◆ **ABOUT THIS TASK**
For the data below, restate word for word only the lines from the line containing "also retires the" through the line containing "separation depends on", both ends included.

*** INPUT DATA ***

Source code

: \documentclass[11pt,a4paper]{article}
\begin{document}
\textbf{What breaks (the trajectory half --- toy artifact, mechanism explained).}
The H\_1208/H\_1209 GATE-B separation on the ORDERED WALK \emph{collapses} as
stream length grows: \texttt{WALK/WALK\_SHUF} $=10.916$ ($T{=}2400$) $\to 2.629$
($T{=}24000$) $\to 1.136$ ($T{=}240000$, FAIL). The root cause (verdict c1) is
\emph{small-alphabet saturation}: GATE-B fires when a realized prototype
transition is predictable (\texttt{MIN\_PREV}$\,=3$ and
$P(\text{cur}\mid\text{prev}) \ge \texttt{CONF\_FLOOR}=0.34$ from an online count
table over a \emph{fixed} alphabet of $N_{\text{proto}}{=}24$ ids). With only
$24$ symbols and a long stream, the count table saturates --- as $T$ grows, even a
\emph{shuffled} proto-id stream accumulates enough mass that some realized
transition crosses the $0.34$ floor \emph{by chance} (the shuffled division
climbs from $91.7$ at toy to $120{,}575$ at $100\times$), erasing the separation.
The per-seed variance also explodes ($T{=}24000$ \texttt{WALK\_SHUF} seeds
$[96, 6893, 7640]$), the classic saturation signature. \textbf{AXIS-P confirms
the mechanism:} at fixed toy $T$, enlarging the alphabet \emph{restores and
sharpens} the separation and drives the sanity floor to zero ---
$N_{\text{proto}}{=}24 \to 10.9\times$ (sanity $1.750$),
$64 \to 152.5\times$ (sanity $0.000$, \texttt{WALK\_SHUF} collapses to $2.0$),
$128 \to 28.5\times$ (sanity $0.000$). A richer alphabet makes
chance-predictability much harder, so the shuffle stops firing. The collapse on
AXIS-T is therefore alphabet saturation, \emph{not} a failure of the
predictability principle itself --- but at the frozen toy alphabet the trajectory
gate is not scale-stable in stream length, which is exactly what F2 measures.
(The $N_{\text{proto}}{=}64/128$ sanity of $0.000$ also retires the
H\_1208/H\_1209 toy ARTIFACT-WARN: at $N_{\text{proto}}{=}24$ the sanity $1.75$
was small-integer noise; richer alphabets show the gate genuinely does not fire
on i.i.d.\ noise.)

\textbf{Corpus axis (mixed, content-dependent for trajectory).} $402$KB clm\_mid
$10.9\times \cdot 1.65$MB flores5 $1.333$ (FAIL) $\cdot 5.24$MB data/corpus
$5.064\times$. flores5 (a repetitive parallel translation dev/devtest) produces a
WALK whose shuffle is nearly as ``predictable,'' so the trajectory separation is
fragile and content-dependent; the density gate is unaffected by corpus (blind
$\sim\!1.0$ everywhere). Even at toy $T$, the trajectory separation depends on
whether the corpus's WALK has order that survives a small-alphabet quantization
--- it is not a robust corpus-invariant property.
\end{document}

*** End of INPUT DATA ***

◆ **RESULT OF THIS TASK**
(The $N_{\text{proto}}{=}64/128$ sanity of $0.000$ also retires the
H\_1208/H\_1209 toy ARTIFACT-WARN: at $N_{\text{proto}}{=}24$ the sanity $1.75$
was small-integer noise; richer alphabets show the gate genuinely does not fire
on i.i.d.\ noise.)

\textbf{Corpus axis (mixed, content-dependent for trajectory).} $402$KB clm\_mid
$10.9\times \cdot 1.65$MB flores5 $1.333$ (FAIL) $\cdot 5.24$MB data/corpus
$5.064\times$. flores5 (a repetitive parallel translation dev/devtest) produces a
WALK whose shuffle is nearly as ``predictable,'' so the trajectory separation is
fragile and content-dependent; the density gate is unaffected by corpus (blind
$\sim\!1.0$ everywhere). Even at toy $T$, the trajectory separation depends on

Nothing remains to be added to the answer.